> [About this task]: Without including any pictures, write out the data below exactly.

> [Available records]:
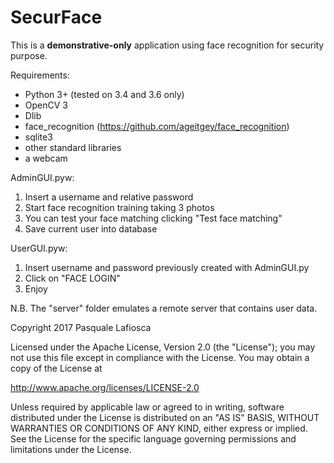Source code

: # SecurFace
This is a **demonstrative-only** application using face recognition for security purpose.

Requirements:
- Python 3+ (tested on 3.4 and 3.6 only)
- OpenCV 3
- Dlib
- face_recognition (https://github.com/ageitgey/face_recognition)
- sqlite3
- other standard libraries
- a webcam

AdminGUI.pyw:
1) Insert a username and relative password
2) Start face recognition training taking 3 photos
3) You can test your face matching clicking "Test face matching"
4) Save current user into database

UserGUI.pyw:
1) Insert username and password previously created with AdminGUI.py
2) Click on "FACE LOGIN"
3) Enjoy


N.B. The "server" folder emulates a remote server that contains user data.


Copyright 2017 Pasquale Lafiosca

Licensed under the Apache License, Version 2.0 (the "License");
you may not use this file except in compliance with the License.
You may obtain a copy of the License at

http://www.apache.org/licenses/LICENSE-2.0

Unless required by applicable law or agreed to in writing, software
distributed under the License is distributed on an "AS IS" BASIS,
WITHOUT WARRANTIES OR CONDITIONS OF ANY KIND, either express or implied.
See the License for the specific language governing permissions and
limitations under the License.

> [Problem solution]:
Source code

: # SecurFace
This is a **demonstrative-only** application using face recognition for security purpose.

Requirements:
- Python 3+ (tested on 3.4 and 3.6 only)
- OpenCV 3
- Dlib
- face_recognition (https://github.com/ageitgey/face_recognition)
- sqlite3
- other standard libraries
- a webcam

AdminGUI.pyw:
1) Insert a username and relative password
2) Start face recognition training taking 3 photos
3) You can test your face matching clicking "Test face matching"
4) Save current user into database

UserGUI.pyw:
1) Insert username and password previously created with AdminGUI.py
2) Click on "FACE LOGIN"
3) Enjoy


N.B. The "server" folder emulates a remote server that contains user data.


Copyright 2017 Pasquale Lafiosca

Licensed under the Apache License, Version 2.0 (the "License");
you may not use this file except in compliance with the License.
You may obtain a copy of the License at

http://www.apache.org/licenses/LICENSE-2.0

Unless required by applicable law or agreed to in writing, software
distributed under the License is distributed on an "AS IS" BASIS,
WITHOUT WARRANTIES OR CONDITIONS OF ANY KIND, either express or implied.
See the License for the specific language governing permissions and
limitations under the License.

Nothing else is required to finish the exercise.